Tuesday, September 12, 2006

the separation of temple and state

With the Supreme Court deliberating on an Allahabad High Court ruling to stop all subsidies for Indian Muslims wishing to make the Haj, or pilgrimage to Mecca, I thought it might be a good time to talk about the need for India to separate Temple and State. As most readers of this blog know, India's idea of secularism has always differed from America's*, in that India's secularism believes that all religions should be propped up by the state rather than (legally at least) ignored except to prevent discrimination. For this reason, countless holidays are enshrined in the official calendar--including, in recent years, more and more minor Hindu festivals. Temples and other religious structures get the benefit of state aid or concessionary land prices. A separate civil code protects the chauvinistic marriage and inheritance laws of the major religions instead of ensuring equal human rights for all Indians. And a small number of Muslims receive a subsidy to attend the Haj. So, too, the government spends huge sums to facilitate Hindu pilgrimages like the Kumbh mela--held in Allahabad--though I'm not sure whether there is any government aid given to poor people who wish to attend.

Unfortunately, nobody seems to see the ways in which Hindu rites and festivals receive support, but everybody is easily convinced by dodgy statistics and jingoistic arguments regarding the subsidy and other support that India's Muslims receive. How much money does the government really spend on the Haj subsidy? (Unverified) Published sources suggest that the government spends more than Rs. 1200 crores on the Kumbh mela, as an example, while the subsidy given Muslims to reduce the travel costs amounts to a state-funded boost to Air India and only totals around 150 crore. (Feel free to update these figures by comment if you find the government's sanctioned totals, but please don't add conflicting unofficial numbers.)

But my (main) point is not that India's Muslims are being singled out. My point is that India should not be funding or supporting any of these activities. Not only will religion fund itself--as has been shown in countless examples. There is also much evidence to suggest that we would all be better off with a little less of it. (No more communal riots. No more suicide bombers. And no more deafening prayers sung over crackling and screeching public address systems.) But most important of all, religion, or in its less browbeating form, spiritualism, is a private matter. No doubt faith that there is a plan, that you are part of it, and that it means something is comforting, if not uplifting. But it loses most of its value when you turn it into a product to be advertised and sold.

So - No more allowing religious groups to ignore the Supreme Court's prohibitions on loudspeakers and other noise pollution after 10 p.m. No more competition for which religion gets the most public holidays -- let the members of each group honor their own holidays for a total of seven days per year, in addition to regular leave, while the rest of the country gets on with life. And keep the booze shops open. Nobody's forcing the abstainers to buy the stuff.

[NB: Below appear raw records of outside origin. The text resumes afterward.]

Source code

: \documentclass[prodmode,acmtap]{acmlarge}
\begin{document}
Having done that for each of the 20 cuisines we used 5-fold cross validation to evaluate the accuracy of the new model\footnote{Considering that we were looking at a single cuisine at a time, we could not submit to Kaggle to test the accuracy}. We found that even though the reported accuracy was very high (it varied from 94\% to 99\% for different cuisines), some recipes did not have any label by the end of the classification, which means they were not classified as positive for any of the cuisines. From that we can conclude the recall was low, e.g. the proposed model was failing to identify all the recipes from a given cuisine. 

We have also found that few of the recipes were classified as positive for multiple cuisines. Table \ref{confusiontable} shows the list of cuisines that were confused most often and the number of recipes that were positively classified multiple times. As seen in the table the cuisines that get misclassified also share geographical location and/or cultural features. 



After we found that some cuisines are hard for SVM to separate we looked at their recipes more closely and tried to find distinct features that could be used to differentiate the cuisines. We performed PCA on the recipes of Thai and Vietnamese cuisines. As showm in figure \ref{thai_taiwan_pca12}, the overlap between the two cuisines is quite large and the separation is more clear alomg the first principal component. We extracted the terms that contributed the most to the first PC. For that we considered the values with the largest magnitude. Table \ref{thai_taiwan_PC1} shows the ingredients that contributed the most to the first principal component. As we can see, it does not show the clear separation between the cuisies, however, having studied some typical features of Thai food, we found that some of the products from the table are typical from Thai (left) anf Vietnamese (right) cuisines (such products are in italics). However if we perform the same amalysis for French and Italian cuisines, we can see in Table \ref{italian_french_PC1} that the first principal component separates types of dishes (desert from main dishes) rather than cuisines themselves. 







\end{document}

No more Haj subsidy, no more tax breaks for temples etc, no more railway tickets for religious rites, etc.

Or, if that's out of the question, muddle on with the system you've got--where everybody gets a piece of the government dole, regardless of the team he plays for.

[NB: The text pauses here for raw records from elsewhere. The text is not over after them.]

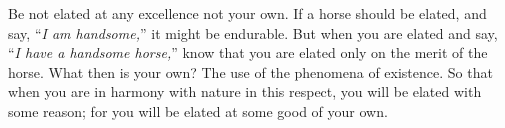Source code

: Be not elated at any excellence not your own. If a horse should be
elated, and say, ``\emph{I am handsome,}'' it might be endurable. But when you are
elated and say, ``\emph{I have a handsome horse,}'' know that you are elated only
on the merit of the horse. What then is your own? The use of the
phenomena of existence. So that when you are in harmony with nature in
this respect, you will be elated with some reason; for you will be elated
at some good of your own.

*America's so-called separation of church and state is also plagued with problems, BTW, but mainly because the government doesn't follow its own principles.

1 comment:

Anonymous said...

hi
as a life-long atheist who grew up in delhi, but now lives in new jersey, i found your post interesting. c ouple of things though

firstly, your solution of absolutely no state support is hardly feasible in a place like india. especially since there are minority groups which deserve support simply to exist and continue their practices.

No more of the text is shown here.